▶ [What you will do] Find every line in the records below that holds the word "manipulação", and copy it out.

*** Opening Input material ***

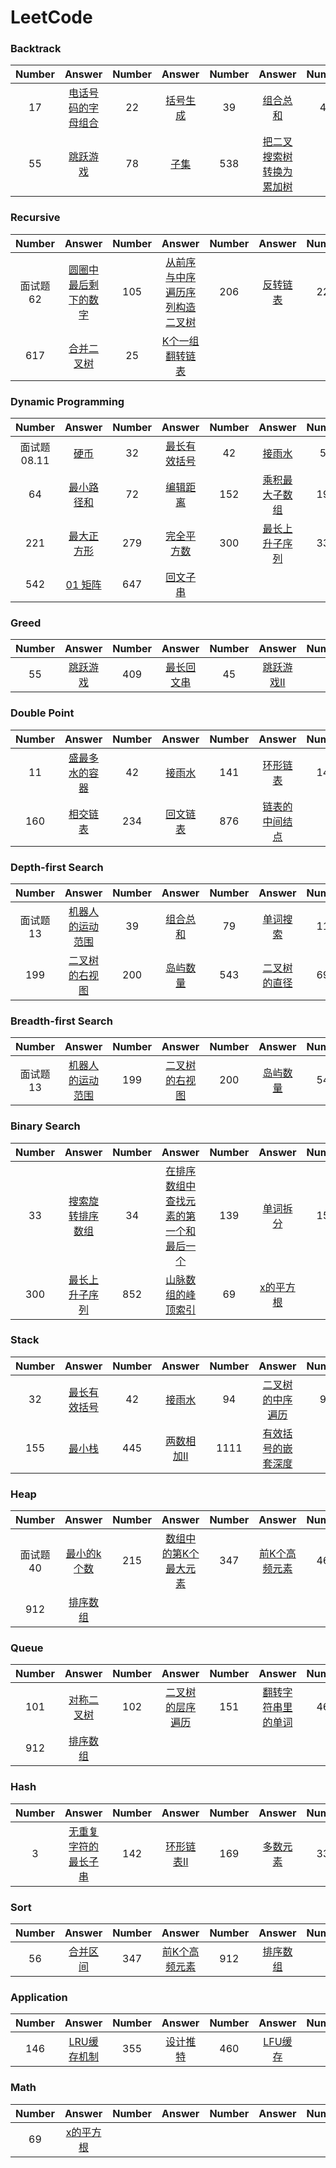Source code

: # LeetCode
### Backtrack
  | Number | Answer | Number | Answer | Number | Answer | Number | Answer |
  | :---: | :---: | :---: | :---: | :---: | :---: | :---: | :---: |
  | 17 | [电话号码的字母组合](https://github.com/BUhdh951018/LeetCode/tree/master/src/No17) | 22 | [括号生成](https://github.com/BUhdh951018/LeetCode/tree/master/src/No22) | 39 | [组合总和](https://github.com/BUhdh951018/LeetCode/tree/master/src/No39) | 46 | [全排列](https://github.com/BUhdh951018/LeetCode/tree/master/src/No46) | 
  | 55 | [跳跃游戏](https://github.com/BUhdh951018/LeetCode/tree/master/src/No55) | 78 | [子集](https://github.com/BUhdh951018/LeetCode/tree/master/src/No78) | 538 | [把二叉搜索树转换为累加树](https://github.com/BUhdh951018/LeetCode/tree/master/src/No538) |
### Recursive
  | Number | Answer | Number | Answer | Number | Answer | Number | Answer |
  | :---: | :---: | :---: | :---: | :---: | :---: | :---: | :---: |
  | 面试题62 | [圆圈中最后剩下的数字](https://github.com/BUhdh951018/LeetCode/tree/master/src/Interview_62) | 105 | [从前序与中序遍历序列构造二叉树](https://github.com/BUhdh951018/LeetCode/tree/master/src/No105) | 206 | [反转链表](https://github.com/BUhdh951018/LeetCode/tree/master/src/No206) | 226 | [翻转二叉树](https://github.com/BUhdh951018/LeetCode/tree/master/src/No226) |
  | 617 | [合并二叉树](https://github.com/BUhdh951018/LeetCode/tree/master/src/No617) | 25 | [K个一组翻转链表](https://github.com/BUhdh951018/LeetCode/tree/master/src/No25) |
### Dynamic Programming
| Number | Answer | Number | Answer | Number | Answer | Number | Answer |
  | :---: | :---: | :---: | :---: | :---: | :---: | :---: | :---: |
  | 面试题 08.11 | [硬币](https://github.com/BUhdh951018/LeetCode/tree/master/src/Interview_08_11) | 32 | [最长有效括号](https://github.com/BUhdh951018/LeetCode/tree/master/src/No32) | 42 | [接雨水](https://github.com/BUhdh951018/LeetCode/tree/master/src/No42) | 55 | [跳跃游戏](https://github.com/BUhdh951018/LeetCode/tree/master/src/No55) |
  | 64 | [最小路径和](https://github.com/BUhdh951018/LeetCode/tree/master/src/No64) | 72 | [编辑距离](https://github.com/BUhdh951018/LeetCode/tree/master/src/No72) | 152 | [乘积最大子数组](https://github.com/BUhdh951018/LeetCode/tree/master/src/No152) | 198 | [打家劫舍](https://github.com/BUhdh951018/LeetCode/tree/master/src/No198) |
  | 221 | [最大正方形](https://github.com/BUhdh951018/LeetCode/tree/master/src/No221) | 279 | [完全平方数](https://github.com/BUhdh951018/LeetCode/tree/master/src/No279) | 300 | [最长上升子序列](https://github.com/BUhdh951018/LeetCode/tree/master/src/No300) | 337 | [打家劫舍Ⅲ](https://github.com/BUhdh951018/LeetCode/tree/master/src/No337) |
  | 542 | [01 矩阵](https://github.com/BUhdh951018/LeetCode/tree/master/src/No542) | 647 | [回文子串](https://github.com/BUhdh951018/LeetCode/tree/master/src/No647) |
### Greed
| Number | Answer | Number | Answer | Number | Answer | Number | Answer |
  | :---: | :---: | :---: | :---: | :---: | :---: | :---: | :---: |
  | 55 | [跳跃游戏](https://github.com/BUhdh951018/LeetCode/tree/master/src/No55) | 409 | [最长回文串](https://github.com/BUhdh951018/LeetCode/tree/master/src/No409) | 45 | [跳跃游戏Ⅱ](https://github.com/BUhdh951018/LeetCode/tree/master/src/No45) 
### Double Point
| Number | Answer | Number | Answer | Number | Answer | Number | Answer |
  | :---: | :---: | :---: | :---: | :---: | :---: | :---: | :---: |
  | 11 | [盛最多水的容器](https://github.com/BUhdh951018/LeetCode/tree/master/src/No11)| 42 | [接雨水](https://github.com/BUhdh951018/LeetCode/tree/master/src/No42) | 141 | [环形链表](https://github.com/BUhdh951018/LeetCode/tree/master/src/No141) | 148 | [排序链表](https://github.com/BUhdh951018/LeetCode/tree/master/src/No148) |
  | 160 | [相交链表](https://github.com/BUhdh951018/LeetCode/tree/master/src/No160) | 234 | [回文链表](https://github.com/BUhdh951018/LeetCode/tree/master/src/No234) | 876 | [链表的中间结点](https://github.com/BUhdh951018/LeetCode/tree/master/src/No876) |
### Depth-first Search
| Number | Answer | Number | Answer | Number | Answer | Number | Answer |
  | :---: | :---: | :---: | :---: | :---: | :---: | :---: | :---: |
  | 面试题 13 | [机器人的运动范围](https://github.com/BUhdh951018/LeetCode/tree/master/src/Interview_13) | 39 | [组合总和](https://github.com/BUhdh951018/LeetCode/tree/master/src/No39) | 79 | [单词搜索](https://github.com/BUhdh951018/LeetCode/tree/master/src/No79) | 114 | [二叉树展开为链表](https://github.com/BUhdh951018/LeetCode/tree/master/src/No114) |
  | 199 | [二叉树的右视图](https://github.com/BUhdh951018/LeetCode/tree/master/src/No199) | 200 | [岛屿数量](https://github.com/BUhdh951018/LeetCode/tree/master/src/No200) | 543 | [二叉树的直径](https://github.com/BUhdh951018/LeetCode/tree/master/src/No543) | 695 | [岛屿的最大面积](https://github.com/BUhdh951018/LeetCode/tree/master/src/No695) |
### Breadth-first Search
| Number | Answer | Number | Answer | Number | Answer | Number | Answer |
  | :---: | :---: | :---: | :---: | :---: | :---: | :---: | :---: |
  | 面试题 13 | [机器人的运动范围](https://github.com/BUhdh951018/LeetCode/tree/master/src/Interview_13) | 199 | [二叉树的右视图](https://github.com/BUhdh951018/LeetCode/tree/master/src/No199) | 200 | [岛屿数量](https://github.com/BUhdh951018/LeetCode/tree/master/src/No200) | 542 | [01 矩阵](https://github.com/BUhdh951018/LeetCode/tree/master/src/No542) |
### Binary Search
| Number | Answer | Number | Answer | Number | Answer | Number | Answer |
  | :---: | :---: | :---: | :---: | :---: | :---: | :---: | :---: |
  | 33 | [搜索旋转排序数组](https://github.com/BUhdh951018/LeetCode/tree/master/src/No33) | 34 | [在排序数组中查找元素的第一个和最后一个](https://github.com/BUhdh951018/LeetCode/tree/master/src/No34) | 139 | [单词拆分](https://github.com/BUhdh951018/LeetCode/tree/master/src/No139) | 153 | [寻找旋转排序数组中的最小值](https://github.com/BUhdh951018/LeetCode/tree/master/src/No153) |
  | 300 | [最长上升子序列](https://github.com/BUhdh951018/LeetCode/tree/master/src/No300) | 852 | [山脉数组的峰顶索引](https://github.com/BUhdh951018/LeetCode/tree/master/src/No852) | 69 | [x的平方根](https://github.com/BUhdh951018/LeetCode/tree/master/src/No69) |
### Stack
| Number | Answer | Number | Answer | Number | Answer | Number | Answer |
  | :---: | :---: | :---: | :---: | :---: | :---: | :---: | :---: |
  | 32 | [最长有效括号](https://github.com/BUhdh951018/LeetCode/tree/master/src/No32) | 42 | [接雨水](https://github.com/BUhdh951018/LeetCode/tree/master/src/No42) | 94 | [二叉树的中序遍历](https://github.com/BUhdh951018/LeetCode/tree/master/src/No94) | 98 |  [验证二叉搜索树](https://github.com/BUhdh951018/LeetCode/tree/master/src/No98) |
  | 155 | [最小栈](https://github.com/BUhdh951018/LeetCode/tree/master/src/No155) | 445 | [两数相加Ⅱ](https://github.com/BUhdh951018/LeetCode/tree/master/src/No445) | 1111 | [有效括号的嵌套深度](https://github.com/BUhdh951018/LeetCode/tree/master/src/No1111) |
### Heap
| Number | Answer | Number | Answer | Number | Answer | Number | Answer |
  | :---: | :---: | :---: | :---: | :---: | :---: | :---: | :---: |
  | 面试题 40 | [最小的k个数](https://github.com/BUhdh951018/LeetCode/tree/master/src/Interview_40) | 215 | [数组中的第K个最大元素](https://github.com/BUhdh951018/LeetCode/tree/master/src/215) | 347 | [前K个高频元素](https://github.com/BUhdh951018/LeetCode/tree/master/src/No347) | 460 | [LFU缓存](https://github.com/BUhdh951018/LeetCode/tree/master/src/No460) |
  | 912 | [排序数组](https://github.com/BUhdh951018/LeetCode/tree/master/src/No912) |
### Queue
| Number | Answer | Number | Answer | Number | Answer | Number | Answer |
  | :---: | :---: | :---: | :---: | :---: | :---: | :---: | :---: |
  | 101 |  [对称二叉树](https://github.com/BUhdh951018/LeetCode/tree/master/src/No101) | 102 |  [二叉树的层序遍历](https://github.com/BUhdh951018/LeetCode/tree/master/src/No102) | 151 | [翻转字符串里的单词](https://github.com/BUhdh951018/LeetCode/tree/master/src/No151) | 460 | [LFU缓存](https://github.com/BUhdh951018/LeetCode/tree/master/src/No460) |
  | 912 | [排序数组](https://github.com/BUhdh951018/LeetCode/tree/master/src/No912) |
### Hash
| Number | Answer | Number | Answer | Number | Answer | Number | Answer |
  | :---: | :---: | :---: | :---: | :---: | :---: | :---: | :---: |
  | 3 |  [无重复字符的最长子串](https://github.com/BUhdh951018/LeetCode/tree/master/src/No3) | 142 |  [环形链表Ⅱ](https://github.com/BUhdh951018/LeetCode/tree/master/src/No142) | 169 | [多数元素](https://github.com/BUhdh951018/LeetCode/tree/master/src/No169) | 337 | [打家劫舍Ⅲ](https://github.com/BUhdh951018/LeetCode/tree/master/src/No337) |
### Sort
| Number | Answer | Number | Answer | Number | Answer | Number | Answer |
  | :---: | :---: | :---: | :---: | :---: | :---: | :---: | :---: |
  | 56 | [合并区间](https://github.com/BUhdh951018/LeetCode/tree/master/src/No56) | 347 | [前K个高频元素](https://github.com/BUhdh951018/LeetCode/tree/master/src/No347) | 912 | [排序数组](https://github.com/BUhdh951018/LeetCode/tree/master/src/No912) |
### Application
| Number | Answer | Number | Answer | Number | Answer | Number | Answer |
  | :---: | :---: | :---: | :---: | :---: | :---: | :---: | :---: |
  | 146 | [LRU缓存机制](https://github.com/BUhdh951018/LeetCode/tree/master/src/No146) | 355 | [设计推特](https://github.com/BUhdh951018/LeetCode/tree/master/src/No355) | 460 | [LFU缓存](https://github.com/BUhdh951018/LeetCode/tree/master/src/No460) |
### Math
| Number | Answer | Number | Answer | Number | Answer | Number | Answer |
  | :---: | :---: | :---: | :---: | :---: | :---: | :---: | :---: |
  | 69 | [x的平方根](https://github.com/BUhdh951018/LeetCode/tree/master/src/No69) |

*** Closing Input material ***
*** Opening Input material ***

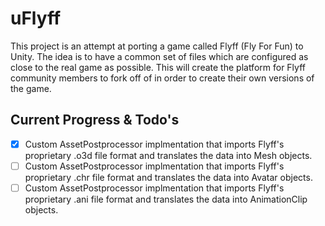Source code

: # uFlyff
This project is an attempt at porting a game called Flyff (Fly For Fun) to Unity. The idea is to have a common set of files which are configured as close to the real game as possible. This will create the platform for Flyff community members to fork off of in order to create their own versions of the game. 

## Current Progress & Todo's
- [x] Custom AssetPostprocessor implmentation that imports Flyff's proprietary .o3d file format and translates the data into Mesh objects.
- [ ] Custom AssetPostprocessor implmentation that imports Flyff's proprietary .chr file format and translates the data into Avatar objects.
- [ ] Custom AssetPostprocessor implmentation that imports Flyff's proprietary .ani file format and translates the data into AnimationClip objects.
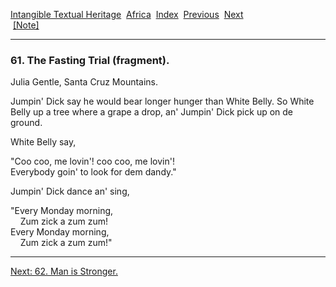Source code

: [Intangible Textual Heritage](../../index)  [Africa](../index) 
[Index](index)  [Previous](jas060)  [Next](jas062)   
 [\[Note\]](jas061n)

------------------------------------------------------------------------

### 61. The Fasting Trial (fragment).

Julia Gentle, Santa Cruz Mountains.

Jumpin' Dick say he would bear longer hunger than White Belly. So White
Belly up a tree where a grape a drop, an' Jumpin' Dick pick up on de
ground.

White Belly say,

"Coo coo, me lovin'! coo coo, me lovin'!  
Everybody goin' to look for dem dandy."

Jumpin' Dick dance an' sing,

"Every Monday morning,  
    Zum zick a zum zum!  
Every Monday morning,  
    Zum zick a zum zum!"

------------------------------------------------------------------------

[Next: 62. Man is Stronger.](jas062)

*** Closing Input material ***
*** Opening Input material ***

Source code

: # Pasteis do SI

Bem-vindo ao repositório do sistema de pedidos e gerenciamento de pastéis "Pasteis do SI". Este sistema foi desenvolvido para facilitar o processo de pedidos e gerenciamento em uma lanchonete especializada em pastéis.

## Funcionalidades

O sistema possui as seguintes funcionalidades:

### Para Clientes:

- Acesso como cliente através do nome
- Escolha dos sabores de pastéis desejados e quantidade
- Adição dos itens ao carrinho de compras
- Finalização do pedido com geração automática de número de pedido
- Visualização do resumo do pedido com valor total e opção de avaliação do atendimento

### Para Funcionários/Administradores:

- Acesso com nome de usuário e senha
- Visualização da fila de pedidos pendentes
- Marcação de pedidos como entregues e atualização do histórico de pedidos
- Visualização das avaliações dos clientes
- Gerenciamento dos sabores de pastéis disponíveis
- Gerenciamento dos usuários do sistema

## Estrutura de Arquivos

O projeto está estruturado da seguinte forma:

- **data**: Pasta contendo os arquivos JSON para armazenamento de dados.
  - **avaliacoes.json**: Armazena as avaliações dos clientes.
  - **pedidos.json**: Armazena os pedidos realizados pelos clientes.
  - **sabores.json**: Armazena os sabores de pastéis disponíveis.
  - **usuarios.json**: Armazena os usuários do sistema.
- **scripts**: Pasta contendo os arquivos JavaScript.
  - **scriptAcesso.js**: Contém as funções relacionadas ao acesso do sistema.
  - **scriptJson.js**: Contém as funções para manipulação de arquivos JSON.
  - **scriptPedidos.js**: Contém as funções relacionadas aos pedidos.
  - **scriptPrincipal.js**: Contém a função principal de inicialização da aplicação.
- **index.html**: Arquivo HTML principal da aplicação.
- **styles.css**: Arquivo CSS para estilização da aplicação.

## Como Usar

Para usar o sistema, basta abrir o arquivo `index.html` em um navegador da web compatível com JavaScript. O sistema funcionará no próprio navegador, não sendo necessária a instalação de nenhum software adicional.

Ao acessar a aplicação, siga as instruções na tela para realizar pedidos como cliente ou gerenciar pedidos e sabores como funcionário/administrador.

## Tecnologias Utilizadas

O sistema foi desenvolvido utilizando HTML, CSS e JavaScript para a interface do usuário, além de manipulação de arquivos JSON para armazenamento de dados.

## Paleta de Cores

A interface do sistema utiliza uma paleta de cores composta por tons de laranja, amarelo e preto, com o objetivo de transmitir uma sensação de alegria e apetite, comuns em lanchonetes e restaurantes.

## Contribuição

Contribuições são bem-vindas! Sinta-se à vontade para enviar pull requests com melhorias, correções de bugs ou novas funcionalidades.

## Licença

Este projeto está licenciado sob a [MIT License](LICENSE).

*** Closing Input material ***

▶ [Output for this exercise]
  - **scriptJson.js**: Contém as funções para manipulação de arquivos JSON.
O sistema foi desenvolvido utilizando HTML, CSS e JavaScript para a interface do usuário, além de manipulação de arquivos JSON para armazenamento de dados.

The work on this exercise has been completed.